Wednesday, March 26, 2014

Alissa Nutting's Tampa

I dislike almost every online review I’ve read of this novel, pro or con, thus providing my chief stimulus for this consideration.

Tampa, because it’s based on the actual lurid adventures of a female hebephile, got a lot of coverage, much of it focusing on the sociological issues and legal ramifications weighing on the narrative like a 60000 lb elephant expanding with each ingested and titillating doughnut while among several innocents trapped in a rec room.

The novel’s advocates: Nutting bravely shines a light on the often overlooked crime of women in power sexually abusing young males. She reveals the hypocrisy in a society which still considers a fourteen year-old male student to be the benefactor, not the victim, in this scenario.

The novel’s detractors: The sex scenes, which extended to the way the book was marketed, were damning in that they ironically set out to excite the reader, thereby adding to the bottom line of both author and publisher. (Duncan White’s review in The Telegraph was particularly adamant with this criticism.)

To the advocates: the big picture 60 Minutes-style overview is reductive, obvious, shallow, and unimaginative. Of course Nutting is pointing out the hypocrisies and sententious blather of the mouth-breathing boob tube enthusiasts, the boasting idiocies of the jock culture, the silence or downplaying or oppositional stance from female sexual-abuse support groups. But that’s a muted grand issue and, in that wise weighing of proportional characterization-within-theme, it shows a real and rare skill in a book fighting its way within a literary world – from author, reviewer, award-giving panel, and reader – frequently consumed by ideological positions of moral uplift that conflates a book’s worth with its potential for social change.

To the detractors: the sex scenes are indeed covered with a rancid motel 6 oil of pornographic spew. That’s the point. The first-person criminal sociopath described her experiences in A into B geometric, goal-scoring terms because that’s how she experienced them. The reader isn’t welcomed into a world of bad porn, but one of the psychology of desire without emotion. This is particularly well done because the predator’s demeanor with Jack is smooth, accommodating, encouraging, even laudatory. And it’s this frightening duplicity – everything she does is as a means to sate, temporarily, her sexual addiction – that shows what Nutting is about with her lead, both in and out of the bedroom.

Another negative position taken by the novel’s critics focuses on the improbable plot points. I don’t know. Have any of these people read Hardy’s The Mayor of Casterbridge, or Flannery O’Connor’s “A Good Man is Hard to Find”? I’m assuming they refer to the (spoiler alert!) father’s sudden death, or to the courtroom scene. These aren’t everyday outcomes, but there’re many stranger events happening every day, and you don’t have to read the Enquirer’s 86 lb front-page kitty to discover them. I thought the plot, though baggy at times, propulsive and dramatic.

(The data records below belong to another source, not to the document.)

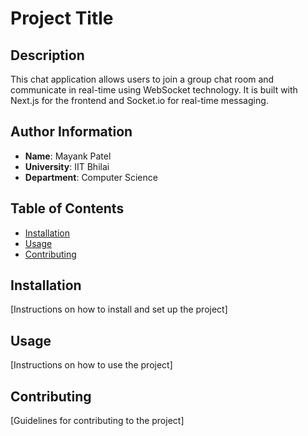 # Project Title

## Description
This chat application allows users to join a group chat room and communicate in real-time using WebSocket technology. It is built with Next.js for the frontend and Socket.io for real-time messaging.

## Author Information

- **Name**: Mayank Patel
- **University**: IIT Bhilai
- **Department**: Computer Science

## Table of Contents

- [Installation](#installation)
- [Usage](#usage)
- [Contributing](#contributing)

## Installation

[Instructions on how to install and set up the project]

## Usage

[Instructions on how to use the project]

## Contributing

[Guidelines for contributing to the project]

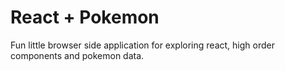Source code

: # React + Pokemon

Fun little browser side application for exploring react, high order components and pokemon data.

Finally, both pro and con reviewers remarked on the writing. Either it was wonderful or awful. I found it was frequently wonderful and awful, sometimes on the same page. Here are two quotes from page 102:

“Suddenly all the panic inside me that had recently drained gushed back in full force.”

“He took a seat on my desk, his pants rising up to reveal trouser socks patterned with rows of tiny rainbow-trout icons.”

Nutting overwrites, and her syntax is often awkward (though the latter deficit isn’t lowlighted here). But she also has a delightful lyrical facility, an imaginative wit and dark humour integrated with emotional seamlessness. Since this is her first novel, and since her faults are repetitive ones, the publisher has to bear a large responsibility for the stylistic failings on board. So – it’s not poorly or expertly written, but is wildly uneven. But I’ll take a wide variation to get to the talented phrases and sentences, rather than endure a competent but talent-challenged and even-keeled experience.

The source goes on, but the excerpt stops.